Io le vomito, le mie poesie. Funziona così.
Qualcosa cresce in me, si accumula fino a offuscarmi la vista.
Può essere un pensiero, una chiave di lettura sulla vita che mi appare, come un’epifania, mentre sto facendo tutt’altro.
In altri casi è un paesaggio, un posto nel quale finisco per caso: lì trovo le parole, parole che non conoscevo prima e che, pure, mi aspettavano da sempre.
Infine in certi casi mi succede di avere sentimenti da metabolizzare, fermi da anni o minuti sulla bocca dello stomaco. Stanno là, inespressi, sul ginocchio: come un accumulo di ritenzione idrica che ti fa sentire le gambe sempre più pesanti a ogni passo.
Ciò che sento diventa parola, si fa strada nella mia testa e arriva a occuparla tutta.
Ma è ancora informe: ho dentro come una nuvola, intuita ma mai interamente compresa.
Poi, di colpo, il meccanismo si sblocca: ho trovato la musica. Non sono io a sceglierla, è lei che arriva quando arriva lo sento. A volte è una canzone che neanche mi piace.

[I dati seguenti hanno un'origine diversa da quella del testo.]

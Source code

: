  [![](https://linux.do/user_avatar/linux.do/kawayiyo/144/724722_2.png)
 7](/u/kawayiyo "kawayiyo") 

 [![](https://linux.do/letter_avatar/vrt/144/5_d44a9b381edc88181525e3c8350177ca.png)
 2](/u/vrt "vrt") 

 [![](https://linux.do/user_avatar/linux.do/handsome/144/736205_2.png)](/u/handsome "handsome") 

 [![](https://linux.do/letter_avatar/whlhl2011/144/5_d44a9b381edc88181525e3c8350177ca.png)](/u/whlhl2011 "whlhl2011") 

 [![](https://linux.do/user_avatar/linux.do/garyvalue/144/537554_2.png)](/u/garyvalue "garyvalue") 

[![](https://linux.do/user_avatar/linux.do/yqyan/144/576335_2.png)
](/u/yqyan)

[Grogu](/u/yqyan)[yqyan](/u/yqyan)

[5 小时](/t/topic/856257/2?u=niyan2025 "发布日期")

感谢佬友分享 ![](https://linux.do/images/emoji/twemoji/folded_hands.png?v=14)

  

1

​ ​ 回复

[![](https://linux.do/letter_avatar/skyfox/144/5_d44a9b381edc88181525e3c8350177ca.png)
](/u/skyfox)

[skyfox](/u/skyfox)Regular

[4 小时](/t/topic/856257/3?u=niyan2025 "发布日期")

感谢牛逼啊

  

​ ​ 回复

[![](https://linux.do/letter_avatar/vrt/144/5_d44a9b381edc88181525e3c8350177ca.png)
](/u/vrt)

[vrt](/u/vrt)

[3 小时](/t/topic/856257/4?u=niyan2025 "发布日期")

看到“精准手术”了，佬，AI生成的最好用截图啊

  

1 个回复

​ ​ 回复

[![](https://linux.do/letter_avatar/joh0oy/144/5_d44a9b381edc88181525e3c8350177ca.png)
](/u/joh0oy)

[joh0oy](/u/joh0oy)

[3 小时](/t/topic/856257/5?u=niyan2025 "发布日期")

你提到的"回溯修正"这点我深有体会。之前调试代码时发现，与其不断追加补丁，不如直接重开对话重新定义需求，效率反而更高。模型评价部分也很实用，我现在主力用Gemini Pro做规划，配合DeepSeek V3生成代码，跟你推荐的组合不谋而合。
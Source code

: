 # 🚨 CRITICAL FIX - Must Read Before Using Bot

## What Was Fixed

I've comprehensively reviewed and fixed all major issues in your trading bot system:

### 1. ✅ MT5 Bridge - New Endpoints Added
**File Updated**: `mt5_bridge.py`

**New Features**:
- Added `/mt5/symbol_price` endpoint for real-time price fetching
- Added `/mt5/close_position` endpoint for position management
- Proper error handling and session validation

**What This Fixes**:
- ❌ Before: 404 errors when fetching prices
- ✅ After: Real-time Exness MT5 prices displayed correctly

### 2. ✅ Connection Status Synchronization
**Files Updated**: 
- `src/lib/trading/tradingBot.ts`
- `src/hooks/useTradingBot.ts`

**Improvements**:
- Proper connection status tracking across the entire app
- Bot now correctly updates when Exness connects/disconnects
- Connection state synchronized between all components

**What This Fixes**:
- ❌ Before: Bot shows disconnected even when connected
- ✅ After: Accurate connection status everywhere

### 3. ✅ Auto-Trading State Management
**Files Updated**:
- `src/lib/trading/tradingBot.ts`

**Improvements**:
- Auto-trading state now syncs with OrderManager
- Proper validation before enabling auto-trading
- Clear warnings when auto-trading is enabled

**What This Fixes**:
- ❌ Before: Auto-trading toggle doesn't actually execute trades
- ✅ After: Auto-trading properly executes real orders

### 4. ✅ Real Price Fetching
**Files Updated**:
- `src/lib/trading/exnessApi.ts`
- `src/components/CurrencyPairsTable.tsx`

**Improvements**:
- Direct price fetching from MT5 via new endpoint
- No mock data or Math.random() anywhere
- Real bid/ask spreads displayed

Fatto sta che la musica giusta mi trova e mi disinnesca. Ed è lì, che la parola prende forma: devo fermarmi, scrivere, lasciarla fluire libera.
Metto in loop la mia chiave di volta e mi prendo il tempo per vomitarmi.
La parola sgorga naturalmente fuori dal mio petto contratto, dal mio stomaco che traboccava di sensazione, come un vomito incontrollabile che può solo uscire e liberarmi.
Può essere doloroso, ma non lo è quasi mai. E’ magico, mi sgrana gli sguardi.
E’ un po’ come se quella parola fosse stata dentro di me, trattenuta dal mio corpo: era proprio ritenzione lirica, lì, sulle ginocchia, a segarmi il passo. Si può formare nel tempo oppure tutto a un tratto, in un giorno di particolare calore.
La canzone giusta è come un diuretico, quell’acqua ristagnata diventa una parola nitida e prende vita autonoma, esce fuori di me.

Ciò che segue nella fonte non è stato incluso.